There has yet to be another terrorist attack on the scale of that seen on September 11, 2001, but radical Islamic terrorism still permeates the U.S. mindset, with Americans feeling less safe now more than ever.
A recent poll by the Chicago Council on Foreign Affairs found that 42 percent of Americans feel less safe now than they did before 9/11. Their concerns are warranted, as many terrorism analysts and policymakers agree that despite trillions of dollars of investment in national security, the threat is as high as ever.
“I don’t think we are any safer. We are more at risk,” David Scott Mann, a former Army Green Beret Lieutenant Colonel and terrorism analyst, told The Daily Caller News Foundation.
Mann spent much of his 23-year career fighting the war that resulted from 9/11, but he admitted that he felt he left the fight incomplete. He noted that the war on terror is now entering its second generation, with a whole new crop of young people on both sides entering the fray. With a new generation of terrorists comes a new generation of terrorist organizations. While al-Qaida was decimated throughout the last 15 years, its splinter groups and global branches have become significant standalone threats.
ISIS, formerly al-Qaida in Iraq, was the first to fill al-Qaida’s void and established the Islamic caliphate al-Qaida has thus far failed to create. Amazingly, ISIS quickly became even more notorious in its love of death and destruction than its parent organization. Additionally, al-Qaida branches in Somalia, Algeria, and Yemen, along with the former Nusra Front in Syria and ISIS affiliate Boko Haram in Nigeria, have all engaged in deplorable acts of terrorism since 9/11.
“They are just getting warmed up,” said Mann, regarding the new generation of terrorist groups, especially ISIS. “[Expect] more complex attacks in three to five years.”
In a recent speech at the Intelligence and National Security Summit, Director of National Intelligence James Clapper told the audience he expects the U.S. to be in a “perpetual state of suppression for some time to come” regarding terrorism. Speaking during a panel at the same conference, director of the National Counter-Terrorism Center (NCTC) Nicholas Rasmussen noted the job of a terrorist is “getting easier” and more localized. Homegrown terrorists can now plan and attack the U.S. from within using modern technology, instead of engaging in large-scale covert actions like the attack on 9/11.
Many experts agree the primary reason groups like al-Qaida and ISIS have experienced success in the past 15 years is because they decentralized. Networks like those used by the 9/11 hijackers have been largely destroyed since 9/11, and large-scale attacks require significant logistical support. Terrorist organizations have realized that they can be equally effective in smaller, more frequent assaults. It is the ability of home-grown, individual terrorists to engage in attacks like the assault on Orlando’s Pulse nightclub in June that represent the threat of the future of terrorism. Mann warned against referring to these attackers as “lone wolves,” because encouraging followers to engage in localized attacks is exactly what ISIS has directed them to do. Calling them “lone wolf attacks” only distracts from the greater strategy ISIS has employed.
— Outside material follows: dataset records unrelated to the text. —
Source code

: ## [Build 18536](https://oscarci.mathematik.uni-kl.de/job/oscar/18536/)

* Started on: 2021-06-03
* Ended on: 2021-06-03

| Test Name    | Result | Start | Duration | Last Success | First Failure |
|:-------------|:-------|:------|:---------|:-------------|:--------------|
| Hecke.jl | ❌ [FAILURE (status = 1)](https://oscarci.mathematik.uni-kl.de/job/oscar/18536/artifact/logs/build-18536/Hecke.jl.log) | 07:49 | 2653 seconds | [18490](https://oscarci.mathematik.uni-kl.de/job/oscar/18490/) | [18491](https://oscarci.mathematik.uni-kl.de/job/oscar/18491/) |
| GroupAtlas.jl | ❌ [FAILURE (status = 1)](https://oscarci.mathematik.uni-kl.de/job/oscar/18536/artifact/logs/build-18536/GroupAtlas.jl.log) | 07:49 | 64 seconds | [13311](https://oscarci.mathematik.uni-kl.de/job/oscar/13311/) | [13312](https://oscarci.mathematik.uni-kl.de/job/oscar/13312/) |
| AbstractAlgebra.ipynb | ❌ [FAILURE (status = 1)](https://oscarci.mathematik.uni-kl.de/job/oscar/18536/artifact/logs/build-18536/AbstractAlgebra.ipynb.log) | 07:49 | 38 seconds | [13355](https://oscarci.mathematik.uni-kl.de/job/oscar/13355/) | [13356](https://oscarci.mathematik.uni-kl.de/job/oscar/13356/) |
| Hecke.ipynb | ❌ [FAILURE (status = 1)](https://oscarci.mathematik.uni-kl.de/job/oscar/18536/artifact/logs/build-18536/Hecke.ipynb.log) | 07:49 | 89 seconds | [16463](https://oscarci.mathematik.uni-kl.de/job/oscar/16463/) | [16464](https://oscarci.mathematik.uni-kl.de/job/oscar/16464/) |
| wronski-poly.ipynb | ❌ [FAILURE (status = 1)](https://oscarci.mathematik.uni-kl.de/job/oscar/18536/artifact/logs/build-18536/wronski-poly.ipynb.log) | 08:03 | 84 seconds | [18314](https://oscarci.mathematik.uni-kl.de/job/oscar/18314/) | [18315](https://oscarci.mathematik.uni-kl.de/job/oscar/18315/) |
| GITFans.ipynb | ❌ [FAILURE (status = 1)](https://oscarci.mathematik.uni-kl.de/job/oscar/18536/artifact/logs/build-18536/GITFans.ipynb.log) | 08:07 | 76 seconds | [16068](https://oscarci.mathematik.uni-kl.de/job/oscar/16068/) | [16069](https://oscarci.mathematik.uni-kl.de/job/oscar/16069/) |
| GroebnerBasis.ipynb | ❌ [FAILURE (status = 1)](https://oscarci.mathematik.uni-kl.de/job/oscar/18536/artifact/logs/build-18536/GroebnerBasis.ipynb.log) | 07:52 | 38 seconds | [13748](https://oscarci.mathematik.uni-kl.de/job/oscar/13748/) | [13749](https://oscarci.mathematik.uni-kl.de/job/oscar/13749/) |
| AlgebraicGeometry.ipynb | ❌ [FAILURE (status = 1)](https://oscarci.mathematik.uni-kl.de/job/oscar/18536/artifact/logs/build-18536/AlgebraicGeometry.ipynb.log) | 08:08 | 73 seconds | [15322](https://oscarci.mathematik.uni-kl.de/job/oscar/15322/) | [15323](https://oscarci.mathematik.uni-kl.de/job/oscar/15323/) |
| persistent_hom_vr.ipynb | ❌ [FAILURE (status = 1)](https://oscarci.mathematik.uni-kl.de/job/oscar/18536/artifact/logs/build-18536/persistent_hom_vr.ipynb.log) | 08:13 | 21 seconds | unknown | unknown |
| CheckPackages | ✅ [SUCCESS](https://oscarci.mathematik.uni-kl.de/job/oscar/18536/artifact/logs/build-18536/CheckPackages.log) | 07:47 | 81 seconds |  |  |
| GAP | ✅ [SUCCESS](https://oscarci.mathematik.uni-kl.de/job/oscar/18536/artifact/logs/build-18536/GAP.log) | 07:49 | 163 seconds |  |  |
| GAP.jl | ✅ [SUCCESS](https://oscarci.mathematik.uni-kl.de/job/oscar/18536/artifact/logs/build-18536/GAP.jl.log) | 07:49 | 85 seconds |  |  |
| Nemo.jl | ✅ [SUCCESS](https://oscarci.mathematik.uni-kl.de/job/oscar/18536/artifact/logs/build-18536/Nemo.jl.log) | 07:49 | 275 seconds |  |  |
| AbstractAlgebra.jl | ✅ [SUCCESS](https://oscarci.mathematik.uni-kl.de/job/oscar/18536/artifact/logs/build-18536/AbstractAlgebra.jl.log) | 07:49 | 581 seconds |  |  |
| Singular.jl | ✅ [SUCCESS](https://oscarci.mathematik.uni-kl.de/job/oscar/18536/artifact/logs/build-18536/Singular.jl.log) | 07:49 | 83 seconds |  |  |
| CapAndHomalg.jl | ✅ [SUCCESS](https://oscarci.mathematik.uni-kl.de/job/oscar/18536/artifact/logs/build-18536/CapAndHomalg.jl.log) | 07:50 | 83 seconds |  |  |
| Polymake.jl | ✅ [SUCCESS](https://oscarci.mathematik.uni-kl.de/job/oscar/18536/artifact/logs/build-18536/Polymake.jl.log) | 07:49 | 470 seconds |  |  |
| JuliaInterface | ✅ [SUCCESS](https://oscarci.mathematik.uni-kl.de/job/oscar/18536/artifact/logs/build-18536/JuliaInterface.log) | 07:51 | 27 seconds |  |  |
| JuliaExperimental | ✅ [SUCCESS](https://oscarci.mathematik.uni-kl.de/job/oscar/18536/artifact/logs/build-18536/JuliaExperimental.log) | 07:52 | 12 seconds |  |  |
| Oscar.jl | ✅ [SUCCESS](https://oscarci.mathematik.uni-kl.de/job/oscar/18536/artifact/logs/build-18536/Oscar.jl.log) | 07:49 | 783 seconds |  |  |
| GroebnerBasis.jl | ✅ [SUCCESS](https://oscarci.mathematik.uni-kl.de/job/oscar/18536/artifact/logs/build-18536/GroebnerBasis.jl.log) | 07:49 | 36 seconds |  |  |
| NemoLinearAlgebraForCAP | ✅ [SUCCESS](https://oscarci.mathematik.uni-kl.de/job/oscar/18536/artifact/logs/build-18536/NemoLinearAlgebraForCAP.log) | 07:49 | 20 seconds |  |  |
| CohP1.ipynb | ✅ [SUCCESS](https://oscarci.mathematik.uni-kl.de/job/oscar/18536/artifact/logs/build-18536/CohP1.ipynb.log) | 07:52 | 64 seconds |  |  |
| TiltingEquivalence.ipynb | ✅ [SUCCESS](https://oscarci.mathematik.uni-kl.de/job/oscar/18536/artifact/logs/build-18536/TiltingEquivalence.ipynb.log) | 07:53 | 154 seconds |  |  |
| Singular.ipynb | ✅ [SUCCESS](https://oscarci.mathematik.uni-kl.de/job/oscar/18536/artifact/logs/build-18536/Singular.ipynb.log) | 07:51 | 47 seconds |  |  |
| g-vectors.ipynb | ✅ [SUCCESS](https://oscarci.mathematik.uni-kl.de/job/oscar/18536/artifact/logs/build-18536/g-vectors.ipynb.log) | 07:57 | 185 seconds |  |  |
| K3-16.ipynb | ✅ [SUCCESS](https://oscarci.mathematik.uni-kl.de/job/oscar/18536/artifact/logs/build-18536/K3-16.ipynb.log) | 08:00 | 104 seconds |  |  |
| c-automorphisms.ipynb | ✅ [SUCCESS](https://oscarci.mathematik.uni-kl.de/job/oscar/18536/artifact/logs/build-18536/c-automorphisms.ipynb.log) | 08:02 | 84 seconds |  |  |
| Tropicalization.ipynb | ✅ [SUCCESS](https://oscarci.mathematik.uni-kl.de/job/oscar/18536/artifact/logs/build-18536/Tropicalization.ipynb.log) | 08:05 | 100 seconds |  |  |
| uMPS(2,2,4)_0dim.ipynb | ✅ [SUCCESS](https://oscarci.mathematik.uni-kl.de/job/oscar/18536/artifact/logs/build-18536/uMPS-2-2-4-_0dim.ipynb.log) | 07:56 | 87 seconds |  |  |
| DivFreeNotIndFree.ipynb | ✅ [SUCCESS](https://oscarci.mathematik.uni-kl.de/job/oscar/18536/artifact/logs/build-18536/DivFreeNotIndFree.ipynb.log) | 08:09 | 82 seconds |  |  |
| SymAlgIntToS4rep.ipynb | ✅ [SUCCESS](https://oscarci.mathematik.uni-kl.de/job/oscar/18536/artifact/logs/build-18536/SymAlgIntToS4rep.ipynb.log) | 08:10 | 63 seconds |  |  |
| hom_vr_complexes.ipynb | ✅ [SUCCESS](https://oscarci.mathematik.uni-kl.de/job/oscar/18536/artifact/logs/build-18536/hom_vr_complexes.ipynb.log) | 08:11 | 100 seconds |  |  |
What’s now clear to counter-terrorism experts is that the U.S. needs a new strategy to fight the problem. The country needs to be “doing more to undermine the narrative,” said Rasmussen during the panel discussion. Stomping out terrorist organizations on the battlefield is important, but failing to counter the narrative will only result in groups like ISIS returning to their traditional terrorist roots. Michael Leiter, former director of the NCTC, joined Rasmussen on the panel and noted the U.S. government’s ability to build partnerships to counter the narrative is “somewhere between poor and atrocious.”
While the outlook on terrorism may appear bleak, there are weaknesses in the radical Islamic terrorism narrative that can be exposed. In the case of ISIS, Mann told TheDCNF that some local people harbor resentment towards the group due to the deplorable way in which they are treated, yet this is rarely harnessed by counter-terrorism policymakers. He noted the vision of becoming a radical jihadi is less appealing when there is an alternative viewpoint, and it is only a matter of creating it.
“Americans are the greatest storytellers in the world,” said Mann, adding that creating a story that exposes radical Islamic terrorism from an ideological standpoint could lead to an effective, more permanent solution.